SUPPLIED DATA below:
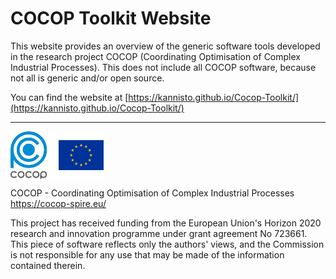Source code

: 
COCOP Toolkit Website
=====================

This website provides an overview of the generic software tools developed in
the research project COCOP (Coordinating Optimisation of Complex Industrial
Processes). This does not include all COCOP software, because not all is
generic and/or open source.

You can find the website at [https://kannisto.github.io/Cocop-Toolkit/](https://kannisto.github.io/Cocop-Toolkit/)

---

<img src="logos.png" alt="COCOP and EU" style="display:block;margin-right:auto" />

COCOP - Coordinating Optimisation of Complex Industrial Processes  
https://cocop-spire.eu/

This project has received funding from the European Union's Horizon 2020
research and innovation programme under grant agreement No 723661. This piece
of software reflects only the authors' views, and the Commission is not
responsible for any use that may be made of the information contained therein.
End of SUPPLIED DATA.
### YOUR GOAL
Set down the data above verbatim, omitting every image.

### ANSWER FOR THE TASK
Source code

: 
COCOP Toolkit Website
=====================

This website provides an overview of the generic software tools developed in
the research project COCOP (Coordinating Optimisation of Complex Industrial
Processes). This does not include all COCOP software, because not all is
generic and/or open source.

You can find the website at [https://kannisto.github.io/Cocop-Toolkit/](https://kannisto.github.io/Cocop-Toolkit/)

---

<img src="logos.png" alt="COCOP and EU" style="display:block;margin-right:auto" />

COCOP - Coordinating Optimisation of Complex Industrial Processes  
https://cocop-spire.eu/

This project has received funding from the European Union's Horizon 2020
research and innovation programme under grant agreement No 723661. This piece
of software reflects only the authors' views, and the Commission is not
responsible for any use that may be made of the information contained therein.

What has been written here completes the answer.